(Recorded data)
= Beginning of Section =
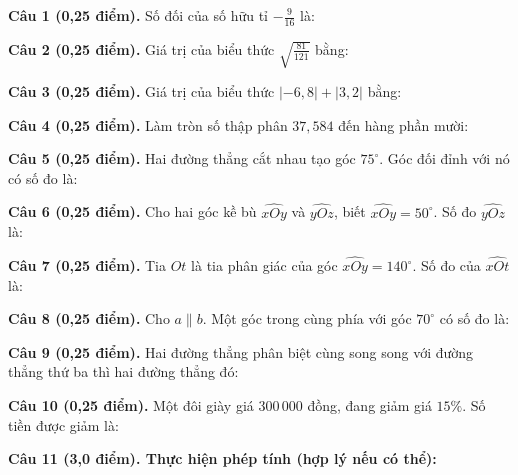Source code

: \documentclass[12pt,a4paper]{article}
\begin{document}
\noindent\textbf{Câu 1 (0,25 điểm).} Số đối của số hữu tỉ $-\frac{9}{16}$ là: \par\vspace{2.4mm}
\noindent\textbf{Câu 2 (0,25 điểm).} Giá trị của biểu thức $\sqrt{\frac{81}{121}}$ bằng: \par\vspace{2.4mm}
\noindent\textbf{Câu 3 (0,25 điểm).} Giá trị của biểu thức $|-6{,}8| + |3{,}2|$ bằng: \par\vspace{2.4mm}
\noindent\textbf{Câu 4 (0,25 điểm).} Làm tròn số thập phân $37{,}584$ đến hàng phần mười: \par\vspace{2.4mm}
\noindent\textbf{Câu 5 (0,25 điểm).} Hai đường thẳng cắt nhau tạo góc $75^\circ$. Góc đối đỉnh với nó có số đo là: \par\vspace{2.4mm}
\noindent\textbf{Câu 6 (0,25 điểm).} Cho hai góc kề bù $\widehat{xOy}$ và $\widehat{yOz}$, biết $\widehat{xOy} = 50^\circ$. Số đo $\widehat{yOz}$ là: \par\vspace{2.4mm}
\noindent\textbf{Câu 7 (0,25 điểm).} Tia $Ot$ là tia phân giác của góc $\widehat{xOy} = 140^\circ$. Số đo của $\widehat{xOt}$ là: \par\vspace{2.4mm}
\noindent\textbf{Câu 8 (0,25 điểm).} Cho $a \parallel b$. Một góc trong cùng phía với góc $70^\circ$ có số đo là: \par\vspace{2.4mm}
\noindent\textbf{Câu 9 (0,25 điểm).} Hai đường thẳng phân biệt cùng song song với đường thẳng thứ ba thì hai đường thẳng đó: \par\vspace{2.4mm}
\noindent\textbf{Câu 10 (0,25 điểm).} Một đôi giày giá $300\,000$ đồng, đang giảm giá $15\%$. Số tiền được giảm là: \par\vspace{2.4mm}
\vspace{0.4mm}

\noindent\textbf{Câu 11 (3,0 điểm). Thực hiện phép tính (hợp lý nếu có thể):}
\vspace{0.8mm}
\end{document}
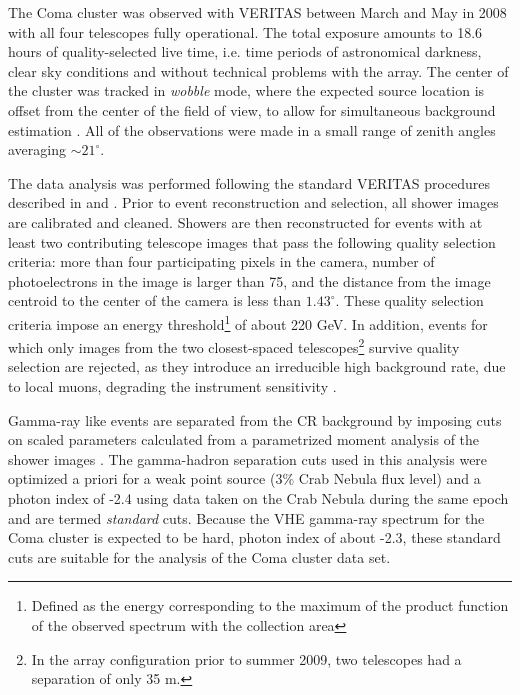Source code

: \documentclass[12pt,manuscript]{aastex}
\begin{document}
The Coma cluster was observed with VERITAS between March and May in 2008 with all four telescopes fully operational. The total exposure amounts to 18.6 hours of quality-selected live time, i.e. time periods of astronomical darkness, clear sky conditions and without technical problems with the array. The center of the cluster was tracked in \emph{wobble} mode, where the expected source location is offset from the center of the field of view, to allow for simultaneous background estimation \citep{article:Formin_etal:1994}. All of the observations were made in a small range of zenith angles averaging $\sim 21^{\circ}$.

The data analysis was performed following the standard VERITAS procedures described in \citet{inproc:Cogan_etal:2007} and \citet{inproc:Daniel_etal:2007}. Prior to event reconstruction and selection, all shower images are calibrated and cleaned. Showers are then reconstructed for events with at least two contributing telescope images that pass the following quality selection criteria: more than four participating pixels in the camera, number of photoelectrons in the image is larger than 75, and the distance from the image centroid to the center of the camera is less than $1.43^{\circ}$. These quality selection criteria impose an energy threshold\footnote{Defined as the energy corresponding to the maximum of the product function of the observed spectrum with the collection area} of about 220 GeV. In addition, events for which only images from the two closest-spaced telescopes\footnote{In the array configuration prior to summer 2009, two telescopes had a separation of only 35 m.} survive quality selection are rejected, as they introduce an irreducible high background rate, due to local muons, degrading the instrument sensitivity \citep{article:MaierKnapp:2007}.

Gamma-ray like events are separated from the CR background by imposing cuts on scaled parameters \citep{article:Aharonian_etal:1997, article:Krawczynski_etal:2006} calculated from a parametrized moment analysis of the shower images \citep{inproc:Hillas:1985}. The gamma-hadron separation cuts used in this analysis were optimized a priori for a weak point source (3\% Crab Nebula flux level) and a photon index of -2.4 using data taken on the Crab Nebula during the same epoch and are termed \emph{standard} cuts. Because the VHE gamma-ray spectrum for the Coma cluster is expected to be hard, photon index of about -2.3, these standard cuts are suitable for the analysis of the Coma cluster data set. 
\end{document}
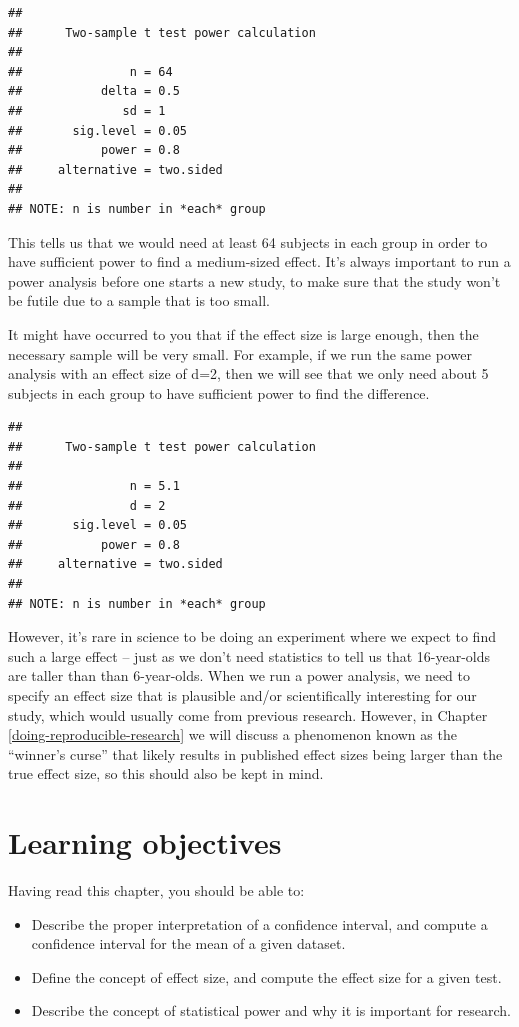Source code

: \documentclass[
  12pt,
]{book}
\providecommand{\tightlist}{%
  \setlength{\itemsep}{0pt}\setlength{\parskip}{0pt}}
\begin{document}
\begin{verbatim}
## 
##      Two-sample t test power calculation 
## 
##               n = 64
##           delta = 0.5
##              sd = 1
##       sig.level = 0.05
##           power = 0.8
##     alternative = two.sided
## 
## NOTE: n is number in *each* group
\end{verbatim}

This tells us that we would need at least 64 subjects in each group in order to have sufficient power to find a medium-sized effect. It's always important to run a power analysis before one starts a new study, to make sure that the study won't be futile due to a sample that is too small.

It might have occurred to you that if the effect size is large enough, then the necessary sample will be very small. For example, if we run the same power analysis with an effect size of d=2, then we will see that we only need about 5 subjects in each group to have sufficient power to find the difference.

\begin{verbatim}
## 
##      Two-sample t test power calculation 
## 
##               n = 5.1
##               d = 2
##       sig.level = 0.05
##           power = 0.8
##     alternative = two.sided
## 
## NOTE: n is number in *each* group
\end{verbatim}

However, it's rare in science to be doing an experiment where we expect to find such a large effect -- just as we don't need statistics to tell us that 16-year-olds are taller than than 6-year-olds. When we run a power analysis, we need to specify an effect size that is plausible and/or scientifically interesting for our study, which would usually come from previous research. However, in Chapter \ref{doing-reproducible-research} we will discuss a phenomenon known as the ``winner's curse'' that likely results in published effect sizes being larger than the true effect size, so this should also be kept in mind.

\hypertarget{learning-objectives-9}{%
\section{Learning objectives}\label{learning-objectives-9}}

Having read this chapter, you should be able to:

\begin{itemize}
\tightlist
\item
  Describe the proper interpretation of a confidence interval, and compute a confidence interval for the mean of a given dataset.
\item
  Define the concept of effect size, and compute the effect size for a given test.
\item
  Describe the concept of statistical power and why it is important for research.
\end{itemize}
\end{document}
= End of Section =
# Task prompt
The records above need to be reproduced exactly, with all images omitted.

# Answer box
Source code

: \documentclass[12pt,a4paper]{article}
\begin{document}
\noindent\textbf{Câu 1 (0,25 điểm).} Số đối của số hữu tỉ $-\frac{9}{16}$ là: \par\vspace{2.4mm}
\noindent\textbf{Câu 2 (0,25 điểm).} Giá trị của biểu thức $\sqrt{\frac{81}{121}}$ bằng: \par\vspace{2.4mm}
\noindent\textbf{Câu 3 (0,25 điểm).} Giá trị của biểu thức $|-6{,}8| + |3{,}2|$ bằng: \par\vspace{2.4mm}
\noindent\textbf{Câu 4 (0,25 điểm).} Làm tròn số thập phân $37{,}584$ đến hàng phần mười: \par\vspace{2.4mm}
\noindent\textbf{Câu 5 (0,25 điểm).} Hai đường thẳng cắt nhau tạo góc $75^\circ$. Góc đối đỉnh với nó có số đo là: \par\vspace{2.4mm}
\noindent\textbf{Câu 6 (0,25 điểm).} Cho hai góc kề bù $\widehat{xOy}$ và $\widehat{yOz}$, biết $\widehat{xOy} = 50^\circ$. Số đo $\widehat{yOz}$ là: \par\vspace{2.4mm}
\noindent\textbf{Câu 7 (0,25 điểm).} Tia $Ot$ là tia phân giác của góc $\widehat{xOy} = 140^\circ$. Số đo của $\widehat{xOt}$ là: \par\vspace{2.4mm}
\noindent\textbf{Câu 8 (0,25 điểm).} Cho $a \parallel b$. Một góc trong cùng phía với góc $70^\circ$ có số đo là: \par\vspace{2.4mm}
\noindent\textbf{Câu 9 (0,25 điểm).} Hai đường thẳng phân biệt cùng song song với đường thẳng thứ ba thì hai đường thẳng đó: \par\vspace{2.4mm}
\noindent\textbf{Câu 10 (0,25 điểm).} Một đôi giày giá $300\,000$ đồng, đang giảm giá $15\%$. Số tiền được giảm là: \par\vspace{2.4mm}
\vspace{0.4mm}

\noindent\textbf{Câu 11 (3,0 điểm). Thực hiện phép tính (hợp lý nếu có thể):}
\vspace{0.8mm}
\end{document}
Source code

: \documentclass[12pt,manuscript]{aastex}
\begin{document}
The Coma cluster was observed with VERITAS between March and May in 2008 with all four telescopes fully operational. The total exposure amounts to 18.6 hours of quality-selected live time, i.e. time periods of astronomical darkness, clear sky conditions and without technical problems with the array. The center of the cluster was tracked in \emph{wobble} mode, where the expected source location is offset from the center of the field of view, to allow for simultaneous background estimation \citep{article:Formin_etal:1994}. All of the observations were made in a small range of zenith angles averaging $\sim 21^{\circ}$.

The data analysis was performed following the standard VERITAS procedures described in \citet{inproc:Cogan_etal:2007} and \citet{inproc:Daniel_etal:2007}. Prior to event reconstruction and selection, all shower images are calibrated and cleaned. Showers are then reconstructed for events with at least two contributing telescope images that pass the following quality selection criteria: more than four participating pixels in the camera, number of photoelectrons in the image is larger than 75, and the distance from the image centroid to the center of the camera is less than $1.43^{\circ}$. These quality selection criteria impose an energy threshold\footnote{Defined as the energy corresponding to the maximum of the product function of the observed spectrum with the collection area} of about 220 GeV. In addition, events for which only images from the two closest-spaced telescopes\footnote{In the array configuration prior to summer 2009, two telescopes had a separation of only 35 m.} survive quality selection are rejected, as they introduce an irreducible high background rate, due to local muons, degrading the instrument sensitivity \citep{article:MaierKnapp:2007}.

Gamma-ray like events are separated from the CR background by imposing cuts on scaled parameters \citep{article:Aharonian_etal:1997, article:Krawczynski_etal:2006} calculated from a parametrized moment analysis of the shower images \citep{inproc:Hillas:1985}. The gamma-hadron separation cuts used in this analysis were optimized a priori for a weak point source (3\% Crab Nebula flux level) and a photon index of -2.4 using data taken on the Crab Nebula during the same epoch and are termed \emph{standard} cuts. Because the VHE gamma-ray spectrum for the Coma cluster is expected to be hard, photon index of about -2.3, these standard cuts are suitable for the analysis of the Coma cluster data set. 
\end{document}
Source code

: \documentclass[
  12pt,
]{book}
\providecommand{\tightlist}{%
  \setlength{\itemsep}{0pt}\setlength{\parskip}{0pt}}
\begin{document}
\begin{verbatim}
## 
##      Two-sample t test power calculation 
## 
##               n = 64
##           delta = 0.5
##              sd = 1
##       sig.level = 0.05
##           power = 0.8
##     alternative = two.sided
## 
## NOTE: n is number in *each* group
\end{verbatim}

This tells us that we would need at least 64 subjects in each group in order to have sufficient power to find a medium-sized effect. It's always important to run a power analysis before one starts a new study, to make sure that the study won't be futile due to a sample that is too small.

It might have occurred to you that if the effect size is large enough, then the necessary sample will be very small. For example, if we run the same power analysis with an effect size of d=2, then we will see that we only need about 5 subjects in each group to have sufficient power to find the difference.

\begin{verbatim}
## 
##      Two-sample t test power calculation 
## 
##               n = 5.1
##               d = 2
##       sig.level = 0.05
##           power = 0.8
##     alternative = two.sided
## 
## NOTE: n is number in *each* group
\end{verbatim}

However, it's rare in science to be doing an experiment where we expect to find such a large effect -- just as we don't need statistics to tell us that 16-year-olds are taller than than 6-year-olds. When we run a power analysis, we need to specify an effect size that is plausible and/or scientifically interesting for our study, which would usually come from previous research. However, in Chapter \ref{doing-reproducible-research} we will discuss a phenomenon known as the ``winner's curse'' that likely results in published effect sizes being larger than the true effect size, so this should also be kept in mind.

\hypertarget{learning-objectives-9}{%
\section{Learning objectives}\label{learning-objectives-9}}

Having read this chapter, you should be able to:

\begin{itemize}
\tightlist
\item
  Describe the proper interpretation of a confidence interval, and compute a confidence interval for the mean of a given dataset.
\item
  Define the concept of effect size, and compute the effect size for a given test.
\item
  Describe the concept of statistical power and why it is important for research.
\end{itemize}
\end{document}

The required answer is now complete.